Islamophobia – it’s real

Safya Khan-Ruf - 10 10 18

More people in Britain believe that Islam is incompatible with the British way of life than those who think it is compatible, and more people believe that there are ‘no go zones’ in Britain, where sharia law dominates and non-Muslims cannot enter, than not.

The results of an exclusive YouGov poll of over 10,000 people commissioned by HOPE not hate in July 2018 are staggering – but also a natural consequence of rising Islamophobia in the UK and abroad.

Apparent in both the dog-whistle politics of mainstream politicians and the sharp increase in violent attacks against Muslims in Britain following the EU referendum, there is a visible hardening of attitudes towards Muslims in the West. Our survey also revealed that 28% of Britons believe Islamist terrorists reflect a widespread hostility to Britain among the wider Muslim community.

The battle against Islamophobia and anti-Muslim bigotry and prejudice is complicated by the refusal of some to even admit the existence of Islamophobia, or the terminology that can be used to describe it.

Objections such as “it’s not Islamophobia, it’s Islamo-realism”, “I don’t hate Muslims, I hate Islam”, “Muslims are not a race so it’s not racism” and “we should be able to criticise religions” are constant refrains, often used to excuse intolerance, bigotry and hate towards followers of Islam or to divert the conversation away from the issue onto a debate about the validity of the word “Islamophobia” itself.

Islamophobia is real. Quibbling over the term distracts from the issue. Countering Islamophobia is not about curtailing free speech or limiting criticism of the faith either. It is about ensuring a minority community is not stigmatised, discriminated against, or suffering hate crimes.

Muslims are not the only ones who are targeted by this hate either. South Asian-looking citizens in the UK have sometimes been identified or targeted as ‘Muslims’, no matter the supposed distinction between race and religion. This has led to dangerous overlaps such as recurring stories of Sikh men getting their turbans ripped off while being hurled with Islamophobic abuse.

Despite European Muslims condemning cultural phenomena such as so-called “honour killings” and forced marriage as cultural practices in need of eradicating, they are nevertheless seen as imported Muslim behaviours, as “backward Islamic culture”, posing a threat to British values.

Craig Considine, a lecturer in sociology at Rice University in Texas, argues in his study that it is simplistic to overlook the role that race plays in Islamophobic hate crimes.

“While Muslims are not a “race,” they are examined through a racial process that is demarcated by physical features and racial underpinnings,” he writes.

The word “Islamophobia” has also been mired in controversy with some believing it to be a term coined by the Iranian government, to suppress criticism of the Islamic religion.
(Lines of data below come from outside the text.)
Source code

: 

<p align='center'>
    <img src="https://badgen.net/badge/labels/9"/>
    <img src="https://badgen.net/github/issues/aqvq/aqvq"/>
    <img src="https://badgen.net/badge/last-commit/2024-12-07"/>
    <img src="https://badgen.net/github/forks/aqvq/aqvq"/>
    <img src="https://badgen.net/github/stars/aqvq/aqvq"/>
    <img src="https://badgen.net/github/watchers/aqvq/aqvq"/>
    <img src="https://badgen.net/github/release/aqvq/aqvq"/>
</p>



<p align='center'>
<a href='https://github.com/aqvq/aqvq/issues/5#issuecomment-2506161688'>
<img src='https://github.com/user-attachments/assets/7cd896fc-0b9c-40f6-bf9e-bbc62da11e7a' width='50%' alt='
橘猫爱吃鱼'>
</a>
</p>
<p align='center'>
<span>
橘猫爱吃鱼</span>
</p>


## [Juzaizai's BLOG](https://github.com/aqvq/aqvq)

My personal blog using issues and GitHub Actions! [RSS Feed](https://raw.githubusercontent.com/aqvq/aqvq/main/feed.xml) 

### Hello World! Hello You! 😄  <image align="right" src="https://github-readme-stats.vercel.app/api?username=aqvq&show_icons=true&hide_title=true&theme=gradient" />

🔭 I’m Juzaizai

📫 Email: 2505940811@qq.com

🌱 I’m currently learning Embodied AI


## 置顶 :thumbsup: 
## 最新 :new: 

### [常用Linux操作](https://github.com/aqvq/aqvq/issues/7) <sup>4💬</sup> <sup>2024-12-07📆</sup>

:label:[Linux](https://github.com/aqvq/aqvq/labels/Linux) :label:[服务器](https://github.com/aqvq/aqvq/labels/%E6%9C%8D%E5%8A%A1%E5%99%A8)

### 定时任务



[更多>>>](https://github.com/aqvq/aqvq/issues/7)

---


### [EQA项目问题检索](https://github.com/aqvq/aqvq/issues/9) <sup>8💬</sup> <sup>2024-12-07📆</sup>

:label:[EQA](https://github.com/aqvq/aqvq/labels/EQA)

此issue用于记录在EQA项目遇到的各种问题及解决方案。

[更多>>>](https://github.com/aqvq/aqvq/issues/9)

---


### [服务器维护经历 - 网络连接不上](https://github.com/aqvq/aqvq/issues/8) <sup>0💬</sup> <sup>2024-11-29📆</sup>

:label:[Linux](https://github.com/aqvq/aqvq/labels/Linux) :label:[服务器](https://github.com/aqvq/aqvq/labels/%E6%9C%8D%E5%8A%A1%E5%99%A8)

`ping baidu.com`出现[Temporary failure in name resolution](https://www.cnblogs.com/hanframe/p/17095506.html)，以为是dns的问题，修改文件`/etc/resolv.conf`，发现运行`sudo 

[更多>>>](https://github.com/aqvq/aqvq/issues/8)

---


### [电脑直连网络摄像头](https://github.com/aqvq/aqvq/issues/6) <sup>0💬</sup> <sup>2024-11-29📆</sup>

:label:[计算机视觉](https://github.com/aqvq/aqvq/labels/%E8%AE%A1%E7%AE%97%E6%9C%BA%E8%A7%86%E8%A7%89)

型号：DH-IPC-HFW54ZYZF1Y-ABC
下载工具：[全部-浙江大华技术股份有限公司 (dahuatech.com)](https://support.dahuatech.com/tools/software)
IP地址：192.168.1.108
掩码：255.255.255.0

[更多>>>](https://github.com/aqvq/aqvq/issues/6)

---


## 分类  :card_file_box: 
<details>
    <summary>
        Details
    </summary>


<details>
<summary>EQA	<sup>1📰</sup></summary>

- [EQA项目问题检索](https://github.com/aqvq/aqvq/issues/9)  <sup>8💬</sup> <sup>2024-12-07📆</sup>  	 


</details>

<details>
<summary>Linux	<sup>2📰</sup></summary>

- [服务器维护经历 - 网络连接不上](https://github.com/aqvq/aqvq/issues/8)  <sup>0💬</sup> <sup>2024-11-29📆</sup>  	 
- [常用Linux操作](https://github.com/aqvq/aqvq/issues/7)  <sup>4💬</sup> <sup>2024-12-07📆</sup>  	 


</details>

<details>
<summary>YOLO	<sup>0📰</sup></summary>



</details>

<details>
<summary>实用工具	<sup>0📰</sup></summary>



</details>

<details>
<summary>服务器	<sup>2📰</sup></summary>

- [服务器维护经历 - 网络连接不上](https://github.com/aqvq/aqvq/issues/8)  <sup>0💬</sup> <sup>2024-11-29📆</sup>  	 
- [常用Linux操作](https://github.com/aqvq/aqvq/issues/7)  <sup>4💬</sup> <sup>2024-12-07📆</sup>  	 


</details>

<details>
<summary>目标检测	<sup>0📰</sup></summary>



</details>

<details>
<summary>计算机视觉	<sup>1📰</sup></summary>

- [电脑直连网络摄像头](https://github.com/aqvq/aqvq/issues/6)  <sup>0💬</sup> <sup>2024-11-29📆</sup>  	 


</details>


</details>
Others claim it was invented and promoted by the Muslim Brotherhood through something called the International Institute for Islamic Thought.

But according to two sociologists, Marwan Mohammed and Abdellali Hajjat, the term was used in 1910 by French anthropologists to describe a way to administer colonised land in East Africa and then reappeared in the UK in the 1980s.

While it has a contested etymology, the term gained popular usage following the landmark 1997 report Islamophobia: a challenge for us all by the Runnymede Trust.

In 2005, the Council of Europe offered the following definition:

“[Islamophobia is the] fear of or prejudiced viewpoint towards Islam, Muslims and matters pertaining to them. Whether it takes the shape of daily forms of racism and discrimination or more violent forms, Islamophobia is a violation of human rights”.

There remains no consensual definition for Islamophobia, although organisations combatting anti-Muslim hatred across Europe are working to create one, and the British government is likely to adopt a definition in the coming months. Until then, LAMP will be using the Council of Europe’s definition.

Modern Islamophobia suffered a marked change following the terrorist attacks on the USA on

September 11, 2001. Since then, the wars and occupations in Afghanistan and Iraq, the further terrorist attacks, the rise of ISIS and the migrant crisis have all helped drive anti-Muslim bigotry and Islamophobia.

Reports from international and civil society organisations have pointed to an increase in insecurity among Muslims in Europe, as well as forms of discrimination directed against individuals and communities.

A record number of anti-Muslim attacks and incidents of abuse were reported last year in the UK, with women disproportionately targeted. The Home Office has stated it believes the rise in hate crimes are both due to a genuine increase following the EU referendum as well as ongoing improvement in crime recording by the police.

Negative perceptions of Muslims are also likely affected by the reams of negative and prejudiced portrayals of Muslims by parts of the mainstream press, in ‘fake news’ (often shared on social media), and by right-wing and populist politicians.

Following Boris Johnson’s now infamous ‘letterbox’ comments in August, there was a temporary increase in reported incidents to Tell MAMA (an organisation that monitors anti-Muslim hate), including examples where Muslim women were called “letterboxes”, irrespective of their clothing.

One of the most successful politicians in shifting the Overton window (the range of ideas tolerated in public discourse) towards the far right is the current president of the United States.

When Donald Trump announced “Islam hates us” and retweeted anti-Muslim content from far-right group Britain First, he was propagating the worst stereotypes, of Muslims being violent heathens bent on destroying Western culture and civilisation. His presidency has also emboldened nationalist and far-right figures who believe in an inevitable clash of civilisation, a war between the Judeo-Christian West and the Muslims.

But combatting anti-Muslim hate and prejudice will not only be a battle against far-right groups or bigots. Real anxieties have been deliberately exploited and fed by unscrupulous politicians and media to the point that it can be almost impossible to have a decent discussion on the topic without being shouted down or even threatened.

The physical isolation of some of Britain’s coastal and post-industrial communities plays a role. Places which are geographically isolated or have poor transport links may become less outward looking, with their residents less exposed to people from different backgrounds.

Having open, balanced conversations with people about their concerns regarding Muslims or related topics such as immigration or extremism allows constructive debate, and avoids anxieties being driven underground, or online, where their fears can be amplified or exploited by those seeking to divide.